Student Life 7 min read
Somewhere around mid-morning on results day, a few thousand people are sitting with a piece of paper that does not say what they needed it to say. If that is you: this page is not going to pretend it does not sting. It is going to show you the actual routes forward, because there are four of them, and people you will never know took each one last year and are fine.
First, the 48-hour rule
Make no irreversible decisions for two days. You can phone Clearing courses, gather options and ask questions today; you should. But declining places, releasing your firm, swearing off the whole idea of art school: none of that today. Decisions made in the first fog are the ones people unwind expensively later. The options in front of you tonight will still be there on Saturday, minus perhaps one Clearing course and plus a lot of clarity.
Eat something. Tell one person you trust. Then work the list.
The four real routes
Route one: the near-miss confirmation. Missing by a grade is not the rejection it feels like at 8.30am. Universities confirm near-misses constantly, and creative courses do it more than most because your portfolio or audition already told them what they needed to know. Check the Hub before assuming anything, and if it is still deciding, phone the course and ask directly.
Route two: creative Clearing. Genuinely good courses have places every August, for boring logistical reasons rather than quality ones. The results day playbook covers the mechanics. The short version: phone rather than email, have work ready to show, and do not accept anything out of pure relief.
Route three: the portfolio year. Here is the thing generic advice misses: for creative applicants, a year out is often an upgrade, not a delay. Twelve months of work, life drawing on Tuesdays, a part-time job and a rebuilt portfolio produces a stronger applicant than the one who scraped in tired. Plenty of tutors will say, quietly, that they can spot the post-gap-year students in a cohort because their work has somewhere to stand. If you take this route, take it properly: the gap year is a project, not a pause.
Route four: foundation. For art and design especially, a foundation diploma remains a completely standard route into the best courses, not a consolation prize. A large share of students at the most competitive art schools came through one. If your grades wobbled but your work is alive, this is arguably the strongest route on the page.
What today is not
Today is not a verdict on your talent. A levels measure a narrow band of things under strange conditions, and the correlation between that band and being good in a studio, on a stage or behind a camera is famously loose. The creative industries are stacked with people whose results day went exactly like yours. Nobody has ever been asked for their A level grades at a degree show, an audition or a job interview for a camera assistant.

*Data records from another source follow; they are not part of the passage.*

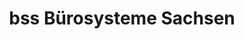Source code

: ---
title: "bss Bürosysteme Sachsen"
url: /leipzig/bss-buerosysteme-sachsen-koenneritzstrasse/
shop: Elektronik
---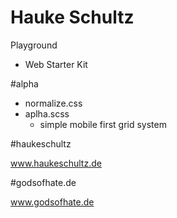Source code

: # Hauke Schultz

Playground

- Web Starter Kit

#alpha

- normalize.css
- aplha.scss
  - simple mobile first grid system

#haukeschultz

www.haukeschultz.de

#godsofhate.de

www.godsofhate.de
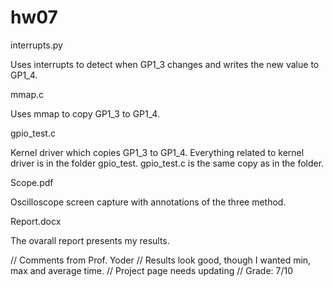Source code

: # hw07

interrupts.py

Uses interrupts to detect when GP1_3 changes and writes the new value to GP1_4. 

mmap.c

Uses mmap to copy GP1_3 to GP1_4. 

gpio_test.c

Kernel driver which copies GP1_3 to GP1_4. Everything related to kernel driver is in the folder gpio_test. gpio_test.c is the same copy as in the folder. 

Scope.pdf

Oscilloscope screen capture with annotations of the three method. 

Report.docx

The ovarall report presents my results. 

// Comments from Prof. Yoder
// Results look good, though I wanted min, max and average time.
// Project page needs updating
// Grade:  7/10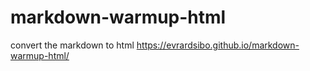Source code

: # markdown-warmup-html
convert the markdown to html
https://evrardsibo.github.io/markdown-warmup-html/
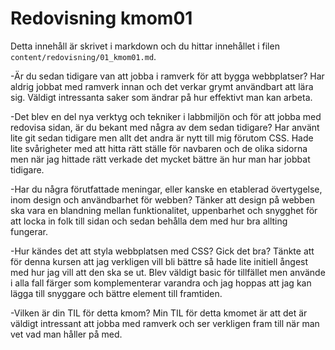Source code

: ---
---
Redovisning kmom01
=========================

Detta innehåll är skrivet i markdown och du hittar innehållet i filen `content/redovisning/01_kmom01.md`.

-Är du sedan tidigare van att jobba i ramverk för att bygga webbplatser?
Har aldrig jobbat med ramverk innan och det verkar grymt användbart att lära sig. Väldigt intressanta saker som ändrar på hur effektivt man kan arbeta.

-Det blev en del nya verktyg och tekniker i labbmiljön och för att jobba med redovisa sidan, är du bekant med några av dem sedan tidigare?
Har använt lite git sedan tidigare men allt det andra är nytt till mig förutom CSS. Hade lite svårigheter med att hitta rätt ställe för navbaren och de olika sidorna men när jag hittade rätt verkade det mycket bättre än hur man har jobbat tidigare.

-Har du några förutfattade meningar, eller kanske en etablerad övertygelse, inom design och användbarhet för webben?
Tänker att design på webben ska vara en blandning mellan funktionalitet, uppenbarhet och snygghet för att locka in folk till sidan och sedan behålla dem med hur bra allting fungerar.

-Hur kändes det att styla webbplatsen med CSS? Gick det bra?
Tänkte att för denna kursen att jag verkligen vill bli bättre så hade lite initiell ångest med hur jag vill att den ska se ut. Blev väldigt basic för tillfället men använde i alla fall färger som komplementerar varandra och jag hoppas att jag kan lägga till snyggare och bättre element till framtiden.

-Vilken är din TIL för detta kmom?
Min TIL för detta kmomet är att det är väldigt intressant att jobba med ramverk och ser verkligen fram till när man vet vad man håller på med.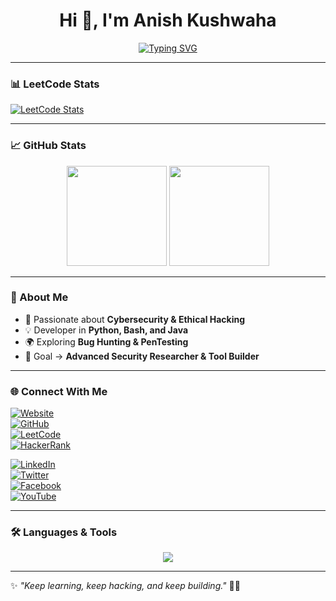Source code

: <!-- Profile Header -->
<h1 align="center">Hi 👋, I'm Anish Kushwaha</h1>

<!-- Animated Typing -->
<p align="center">
  <a href="https://git.io/typing-svg">
    <img src="https://readme-typing-svg.herokuapp.com?font=Fira+Code&weight=600&size=25&pause=1000&color=00F700&center=true&vCenter=true&width=600&lines=⚡+Penetration+Tester;💻+Developer;🌌+Learner+%26+Explorer;🚀+Cybersecurity+Enthusiast;🔥+Always+Learning+New+Tech" alt="Typing SVG" />
  </a>
</p>

---

### 📊 LeetCode Stats
[![LeetCode Stats](https://leetcard.jacoblin.cool/Anish-Kushwaha?theme=dark&font=Karma&ext=contest)](https://leetcode.com/Anish-Kushwaha/)

---

### 📈 GitHub Stats
<p align="center">
  <img src="https://github-readme-stats.vercel.app/api?username=Anish-Kushwaha&show_icons=true&theme=radical" height="160"/>
  <img src="https://github-readme-stats.vercel.app/api/top-langs/?username=Anish-Kushwaha&layout=compact&theme=radical" height="160"/>
</p>

---

### 🚀 About Me  
- 🔐 Passionate about **Cybersecurity & Ethical Hacking**  
- 💡 Developer in **Python, Bash, and Java**  
- 🌍 Exploring **Bug Hunting & PenTesting**  
- 🎯 Goal → **Advanced Security Researcher & Tool Builder**  


---

### 🌐 Connect With Me  

[![Website](https://img.shields.io/badge/🌍%20Website-FF7139?style=for-the-badge&logo=firefox&logoColor=white)](https://Anish-kushwaha.b12sites.com)  
[![GitHub](https://img.shields.io/badge/GitHub-100000?style=for-the-badge&logo=github&logoColor=white)](https://github.com/Anishkushwaha02)  
[![LeetCode](https://img.shields.io/badge/LeetCode-000000?style=for-the-badge&logo=LeetCode&logoColor=#d16c06)](https://leetcode.com/Anish-Kushwaha/)  
[![HackerRank](https://img.shields.io/badge/HackerRank-2EC866?style=for-the-badge&logo=HackerRank&logoColor=white)](https://www.hackerrank.com/certificates/d4f9dee1815d)

[![LinkedIn](https://img.shields.io/badge/LinkedIn-0077B5?style=for-the-badge&logo=linkedin&logoColor=white)](https://linkedin.com/in/anish-kushwaha-43a915383)  
[![Twitter](https://img.shields.io/badge/Twitter-1DA1F2?style=for-the-badge&logo=twitter&logoColor=white)](https://x.com/Anish_Kushwaha_)  
[![Facebook](https://img.shields.io/badge/Facebook-1877F2?style=for-the-badge&logo=facebook&logoColor=white)](https://facebook.com/Anishkushwahaji)  
[![YouTube](https://img.shields.io/badge/YouTube-FF0000?style=for-the-badge&logo=youtube&logoColor=white)](https://youtube.com/@cosmologist_anish)  

---

### 🛠️ Languages & Tools  

<p align="center">
  <img src="https://skillicons.dev/icons?i=python,bash,java,linux,git,github,html,css,js,vscode,androidstudio,mysql,figma&perline=7" />
</p>

---

✨ *"Keep learning, keep hacking, and keep building."* 🚀🔥
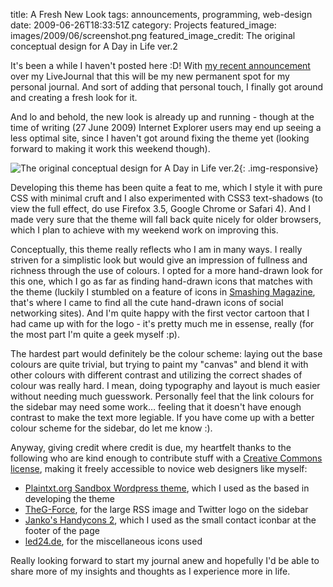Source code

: title: A Fresh New Look
tags: announcements, programming, web-design
date: 2009-06-26T18:33:51Z
category: Projects
featured_image: images/2009/06/screenshot.png
featured_image_credit: The original conceptual design for A Day in Life ver.2

It's been a while I haven't posted here :D! With [my recent announcement][goodbye] over my LiveJournal that this will be my new permanent spot for my personal journal. And sort of adding that personal touch, I finally got around and creating a fresh look for it.

And lo and behold, the new look is already up and running - though at the time of writing (27 June 2009) Internet Explorer users may end up seeing a less optimal site, since I haven't got around fixing the theme yet (looking forward to making it work this weekend though).

![The original conceptual design for A Day in Life ver.2]({filename}/images/2009/06/screenshot.png){: .img-responsive}

Developing this theme has been quite a feat to me, which I style it with pure CSS with minimal cruft and I also experimented with CSS3 text-shadows (to view the full effect, do use Firefox 3.5, Google Chrome or Safari 4). And I made very sure that the theme will fall back quite nicely for older browsers, which I plan to achieve with my weekend work on improving this.

Conceptually, this theme really reflects who I am in many ways. I really striven for a simplistic look but would give an impression of fullness and richness through the use of colours. I opted for a more hand-drawn look for this one, which I go as far as finding hand-drawn icons that matches with the theme (luckily I stumbled on a feature of icons in [Smashing Magazine][sm], that's where I came to find all the cute hand-drawn icons of social networking sites). And I'm quite happy with the first vector cartoon that I had came up with for the logo - it's pretty much me in essense, really (for the most part I'm quite a geek myself :p).

The hardest part would definitely be the colour scheme: laying out the base colours are quite trivial, but trying to paint my "canvas" and blend it with other colours with different contrast and utilizing the correct shades of colour was really hard. I mean, doing typography and layout is much easier without needing much guesswork. Personally feel that the link colours for the sidebar may need some work… feeling that it doesn't have enough contrast to make the text more legiable. If you have come up with a better colour scheme for the sidebar, do let me know :).

Anyway, giving credit where credit is due, my heartfelt thanks to the following who are kind enough to contribute stuff with a [Creative Commons license][cc], making it freely accessible to novice web designers like myself:

- [Plaintxt.org Sandbox Wordpress theme][plaintxt], which I used as the based in developing the theme
- [TheG-Force][gforce], for the large RSS image and Twitter logo on the sidebar
- [Janko's Handycons 2][handycons], which I used as the small contact iconbar at the footer of the page
- [led24.de][led24], for the miscellaneous icons used

Really looking forward to start my journal anew and hopefully I'd be able to share more of my insights and thoughts as I experience more in life.

[goodbye]: {filename}/blog/2009/a-goodbye-from-in-hues-of-blue-to-a-day-in-life.md
[sm]: http://smashingmagazine.com/
[cc]: http://creativecommons.org/
[plaintxt]: http://www.plaintxt.org/themes/sandbox/
[gforce]: http://theg-force.deviantart.com/art/Social-Icons-hand-drawned-109467069
[handycons]: http://www.jankoatwarpspeed.com/post/2009/02/23/Handycons-2-another-free-hand-drawn-icon-set.aspx
[led24]: http://led24.de/iconset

Today is also not public property. You owe nobody an announcement, an explanation or a brave face on a story. Sort your route first; narrate it later, or never.
For the parent reading this
Your job today is logistics and food, not analysis. The post-mortem about revision habits can wait a month, or forever. What helps: a lift to school, a charged phone, a printed list of Clearing numbers, and the sentence “whatever you pick, we will make it work”. What does not: comparisons with siblings, cousins, or yourself in 1994. The parent guide covers the longer game.
Next steps, when you are ready
Tonight or tomorrow, not before: write down what you actually want from the next year, then match it to the four routes above. If it is Clearing, work the playbook. If it is the portfolio year, start with what selectors want to see so the year builds towards something. And whichever route it is, the deadlines for the next cycle are all in one place when you want them.
The plan changed. The destination mostly has not.